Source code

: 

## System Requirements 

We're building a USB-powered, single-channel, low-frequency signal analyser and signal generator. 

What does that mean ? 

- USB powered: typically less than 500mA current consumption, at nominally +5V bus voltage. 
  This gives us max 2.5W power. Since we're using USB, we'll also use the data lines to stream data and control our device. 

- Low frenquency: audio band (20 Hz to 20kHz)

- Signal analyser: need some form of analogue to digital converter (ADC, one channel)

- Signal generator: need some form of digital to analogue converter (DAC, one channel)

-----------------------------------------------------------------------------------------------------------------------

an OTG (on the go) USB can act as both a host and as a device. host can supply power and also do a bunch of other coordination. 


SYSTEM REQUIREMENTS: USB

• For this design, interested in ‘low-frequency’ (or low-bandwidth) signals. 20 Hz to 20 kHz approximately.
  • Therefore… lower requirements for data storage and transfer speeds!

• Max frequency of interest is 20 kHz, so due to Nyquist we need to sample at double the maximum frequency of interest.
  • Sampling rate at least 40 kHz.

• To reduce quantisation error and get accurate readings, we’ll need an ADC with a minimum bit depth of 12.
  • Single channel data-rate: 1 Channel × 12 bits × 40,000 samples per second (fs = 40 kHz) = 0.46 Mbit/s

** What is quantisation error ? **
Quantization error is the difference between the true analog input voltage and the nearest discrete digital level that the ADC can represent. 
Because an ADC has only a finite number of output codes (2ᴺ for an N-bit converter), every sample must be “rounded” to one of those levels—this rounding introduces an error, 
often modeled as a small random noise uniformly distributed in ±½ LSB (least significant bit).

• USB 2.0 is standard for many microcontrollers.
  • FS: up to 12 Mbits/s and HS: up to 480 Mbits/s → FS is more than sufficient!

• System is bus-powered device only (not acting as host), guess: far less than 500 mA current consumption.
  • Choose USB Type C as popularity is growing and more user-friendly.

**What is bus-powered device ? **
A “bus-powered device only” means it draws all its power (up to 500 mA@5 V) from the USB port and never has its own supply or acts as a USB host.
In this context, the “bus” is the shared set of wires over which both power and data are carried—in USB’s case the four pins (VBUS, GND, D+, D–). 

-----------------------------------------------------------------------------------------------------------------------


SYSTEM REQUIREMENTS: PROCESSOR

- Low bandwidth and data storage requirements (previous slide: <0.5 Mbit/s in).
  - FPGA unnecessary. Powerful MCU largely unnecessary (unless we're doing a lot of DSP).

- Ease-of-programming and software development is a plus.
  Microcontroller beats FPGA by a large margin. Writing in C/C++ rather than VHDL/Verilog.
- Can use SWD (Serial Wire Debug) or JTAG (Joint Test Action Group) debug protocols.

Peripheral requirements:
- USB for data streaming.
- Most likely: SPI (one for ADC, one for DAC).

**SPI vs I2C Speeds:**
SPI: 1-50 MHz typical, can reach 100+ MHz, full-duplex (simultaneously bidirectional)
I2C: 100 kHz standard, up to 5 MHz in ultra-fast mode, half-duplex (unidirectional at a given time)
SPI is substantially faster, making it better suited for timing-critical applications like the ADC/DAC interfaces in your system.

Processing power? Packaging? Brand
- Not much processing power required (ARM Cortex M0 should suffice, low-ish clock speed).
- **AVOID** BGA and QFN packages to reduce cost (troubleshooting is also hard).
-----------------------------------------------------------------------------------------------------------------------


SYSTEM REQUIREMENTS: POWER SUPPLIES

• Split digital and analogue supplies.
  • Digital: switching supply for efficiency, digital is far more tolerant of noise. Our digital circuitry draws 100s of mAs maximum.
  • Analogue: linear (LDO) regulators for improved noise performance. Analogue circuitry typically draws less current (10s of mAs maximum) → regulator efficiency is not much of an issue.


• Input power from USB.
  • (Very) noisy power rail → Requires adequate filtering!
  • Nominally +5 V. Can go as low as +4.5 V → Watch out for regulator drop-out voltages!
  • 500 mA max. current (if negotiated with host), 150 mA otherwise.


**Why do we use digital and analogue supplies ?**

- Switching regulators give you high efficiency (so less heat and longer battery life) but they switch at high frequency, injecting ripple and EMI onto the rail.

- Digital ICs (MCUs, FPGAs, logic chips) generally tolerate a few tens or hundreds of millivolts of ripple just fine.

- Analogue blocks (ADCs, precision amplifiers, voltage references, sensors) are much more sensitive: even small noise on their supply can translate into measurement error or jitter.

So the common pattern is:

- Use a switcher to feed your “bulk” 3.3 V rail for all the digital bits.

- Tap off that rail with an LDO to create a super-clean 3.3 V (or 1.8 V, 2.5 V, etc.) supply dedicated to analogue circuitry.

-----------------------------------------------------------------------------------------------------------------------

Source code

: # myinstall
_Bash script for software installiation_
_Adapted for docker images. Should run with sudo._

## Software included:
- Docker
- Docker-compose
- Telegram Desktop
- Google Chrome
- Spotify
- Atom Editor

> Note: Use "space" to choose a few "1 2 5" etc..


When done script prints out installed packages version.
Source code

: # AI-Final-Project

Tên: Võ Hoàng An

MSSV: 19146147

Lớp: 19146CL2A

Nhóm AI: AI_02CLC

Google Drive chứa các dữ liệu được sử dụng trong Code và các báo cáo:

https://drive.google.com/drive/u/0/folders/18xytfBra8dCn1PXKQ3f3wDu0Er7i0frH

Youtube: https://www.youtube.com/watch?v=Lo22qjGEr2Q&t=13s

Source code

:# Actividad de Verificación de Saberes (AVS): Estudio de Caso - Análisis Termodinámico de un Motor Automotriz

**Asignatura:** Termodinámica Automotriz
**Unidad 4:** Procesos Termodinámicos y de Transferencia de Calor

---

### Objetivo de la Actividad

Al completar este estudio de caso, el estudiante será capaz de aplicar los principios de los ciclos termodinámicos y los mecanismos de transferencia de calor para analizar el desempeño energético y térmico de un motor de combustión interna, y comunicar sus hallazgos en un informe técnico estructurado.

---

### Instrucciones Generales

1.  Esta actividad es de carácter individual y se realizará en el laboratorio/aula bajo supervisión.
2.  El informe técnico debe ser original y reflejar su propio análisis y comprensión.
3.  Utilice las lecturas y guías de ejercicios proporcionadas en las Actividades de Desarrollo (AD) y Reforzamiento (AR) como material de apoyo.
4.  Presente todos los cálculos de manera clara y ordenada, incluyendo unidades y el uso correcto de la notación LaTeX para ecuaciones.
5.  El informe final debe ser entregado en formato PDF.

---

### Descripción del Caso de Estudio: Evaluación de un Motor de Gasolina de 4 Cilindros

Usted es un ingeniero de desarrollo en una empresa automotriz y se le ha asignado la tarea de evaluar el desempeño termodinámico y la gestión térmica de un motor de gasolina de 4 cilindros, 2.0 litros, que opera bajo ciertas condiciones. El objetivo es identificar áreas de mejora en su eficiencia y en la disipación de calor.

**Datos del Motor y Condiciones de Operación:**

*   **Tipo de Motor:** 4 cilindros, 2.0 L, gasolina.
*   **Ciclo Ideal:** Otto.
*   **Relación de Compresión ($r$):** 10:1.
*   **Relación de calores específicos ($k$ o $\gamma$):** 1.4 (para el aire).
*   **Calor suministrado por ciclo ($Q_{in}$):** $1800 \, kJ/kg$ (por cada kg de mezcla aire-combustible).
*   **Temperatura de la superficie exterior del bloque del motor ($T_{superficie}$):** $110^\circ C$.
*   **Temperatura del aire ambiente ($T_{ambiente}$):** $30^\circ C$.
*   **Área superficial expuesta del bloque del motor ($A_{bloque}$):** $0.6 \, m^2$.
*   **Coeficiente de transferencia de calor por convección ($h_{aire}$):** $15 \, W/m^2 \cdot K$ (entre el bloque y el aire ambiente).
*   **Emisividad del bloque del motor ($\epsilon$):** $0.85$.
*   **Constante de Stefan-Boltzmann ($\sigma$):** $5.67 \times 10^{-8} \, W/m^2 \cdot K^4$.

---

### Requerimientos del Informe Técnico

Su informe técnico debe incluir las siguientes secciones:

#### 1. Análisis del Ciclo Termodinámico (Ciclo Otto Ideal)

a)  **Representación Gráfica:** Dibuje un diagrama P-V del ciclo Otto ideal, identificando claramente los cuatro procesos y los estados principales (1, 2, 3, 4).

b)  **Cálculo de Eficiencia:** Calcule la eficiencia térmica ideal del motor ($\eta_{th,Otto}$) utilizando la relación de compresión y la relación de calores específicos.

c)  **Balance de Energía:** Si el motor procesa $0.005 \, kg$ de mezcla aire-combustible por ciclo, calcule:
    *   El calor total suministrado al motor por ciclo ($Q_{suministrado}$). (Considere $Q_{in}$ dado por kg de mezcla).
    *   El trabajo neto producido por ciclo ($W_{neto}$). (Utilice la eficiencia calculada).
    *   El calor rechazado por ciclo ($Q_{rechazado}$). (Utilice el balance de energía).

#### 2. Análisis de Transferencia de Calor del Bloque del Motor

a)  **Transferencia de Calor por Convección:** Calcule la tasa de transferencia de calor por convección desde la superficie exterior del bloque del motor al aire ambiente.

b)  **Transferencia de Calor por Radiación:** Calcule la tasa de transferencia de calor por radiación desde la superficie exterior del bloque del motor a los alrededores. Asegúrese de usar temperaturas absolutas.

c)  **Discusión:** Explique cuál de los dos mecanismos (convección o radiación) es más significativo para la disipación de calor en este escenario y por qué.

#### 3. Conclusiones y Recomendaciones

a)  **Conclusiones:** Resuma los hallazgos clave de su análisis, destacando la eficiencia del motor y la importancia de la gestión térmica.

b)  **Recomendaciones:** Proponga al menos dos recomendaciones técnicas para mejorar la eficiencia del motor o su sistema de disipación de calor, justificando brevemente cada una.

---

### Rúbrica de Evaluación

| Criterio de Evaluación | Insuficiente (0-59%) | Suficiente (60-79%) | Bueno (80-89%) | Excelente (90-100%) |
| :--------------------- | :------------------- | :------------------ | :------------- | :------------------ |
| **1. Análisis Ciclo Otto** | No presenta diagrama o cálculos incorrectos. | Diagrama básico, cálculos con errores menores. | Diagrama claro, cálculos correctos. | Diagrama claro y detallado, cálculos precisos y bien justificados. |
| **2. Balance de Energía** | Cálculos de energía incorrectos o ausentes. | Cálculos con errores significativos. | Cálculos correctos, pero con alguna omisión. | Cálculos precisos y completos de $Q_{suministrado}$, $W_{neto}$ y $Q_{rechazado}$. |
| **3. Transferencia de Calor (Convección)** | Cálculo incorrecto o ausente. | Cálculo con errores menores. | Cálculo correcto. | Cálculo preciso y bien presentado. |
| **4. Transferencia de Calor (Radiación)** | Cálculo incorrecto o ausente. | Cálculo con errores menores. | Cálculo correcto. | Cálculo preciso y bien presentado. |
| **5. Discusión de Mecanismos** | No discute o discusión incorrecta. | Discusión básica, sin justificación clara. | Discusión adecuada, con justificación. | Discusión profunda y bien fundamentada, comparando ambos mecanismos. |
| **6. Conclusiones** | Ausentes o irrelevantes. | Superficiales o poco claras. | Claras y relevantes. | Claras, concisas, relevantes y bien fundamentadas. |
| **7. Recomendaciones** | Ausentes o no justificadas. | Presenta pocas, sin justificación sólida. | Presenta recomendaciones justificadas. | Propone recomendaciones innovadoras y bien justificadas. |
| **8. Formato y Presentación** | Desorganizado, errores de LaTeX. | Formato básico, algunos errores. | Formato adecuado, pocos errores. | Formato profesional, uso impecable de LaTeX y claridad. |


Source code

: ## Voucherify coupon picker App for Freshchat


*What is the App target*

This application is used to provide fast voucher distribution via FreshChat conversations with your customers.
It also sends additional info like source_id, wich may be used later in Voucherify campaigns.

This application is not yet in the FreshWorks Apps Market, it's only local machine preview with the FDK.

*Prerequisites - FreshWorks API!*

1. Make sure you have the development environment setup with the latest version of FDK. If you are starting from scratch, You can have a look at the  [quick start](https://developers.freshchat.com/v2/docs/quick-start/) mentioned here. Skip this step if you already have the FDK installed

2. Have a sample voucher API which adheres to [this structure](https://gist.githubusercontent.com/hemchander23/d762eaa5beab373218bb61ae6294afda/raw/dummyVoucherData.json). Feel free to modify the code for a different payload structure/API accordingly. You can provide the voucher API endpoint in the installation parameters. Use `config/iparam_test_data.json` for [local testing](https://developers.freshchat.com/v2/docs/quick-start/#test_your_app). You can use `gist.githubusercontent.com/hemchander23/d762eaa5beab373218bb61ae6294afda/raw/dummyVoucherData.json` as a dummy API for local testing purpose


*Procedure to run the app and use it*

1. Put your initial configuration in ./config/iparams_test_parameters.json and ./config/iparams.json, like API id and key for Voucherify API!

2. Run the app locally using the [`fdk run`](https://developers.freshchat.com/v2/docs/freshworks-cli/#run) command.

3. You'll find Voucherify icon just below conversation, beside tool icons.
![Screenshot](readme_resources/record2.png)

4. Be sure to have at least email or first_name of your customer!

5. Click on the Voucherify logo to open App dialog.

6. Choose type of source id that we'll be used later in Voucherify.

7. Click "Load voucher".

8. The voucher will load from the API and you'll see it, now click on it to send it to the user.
- - - -
- Work to complete: Pull every line containing the word "json" out of the material.

- Result below:
2. Have a sample voucher API which adheres to [this structure](https://gist.githubusercontent.com/hemchander23/d762eaa5beab373218bb61ae6294afda/raw/dummyVoucherData.json). Feel free to modify the code for a different payload structure/API accordingly. You can provide the voucher API endpoint in the installation parameters. Use `config/iparam_test_data.json` for [local testing](https://developers.freshchat.com/v2/docs/quick-start/#test_your_app). You can use `gist.githubusercontent.com/hemchander23/d762eaa5beab373218bb61ae6294afda/raw/dummyVoucherData.json` as a dummy API for local testing purpose
1. Put your initial configuration in ./config/iparams_test_parameters.json and ./config/iparams.json, like API id and key for Voucherify API!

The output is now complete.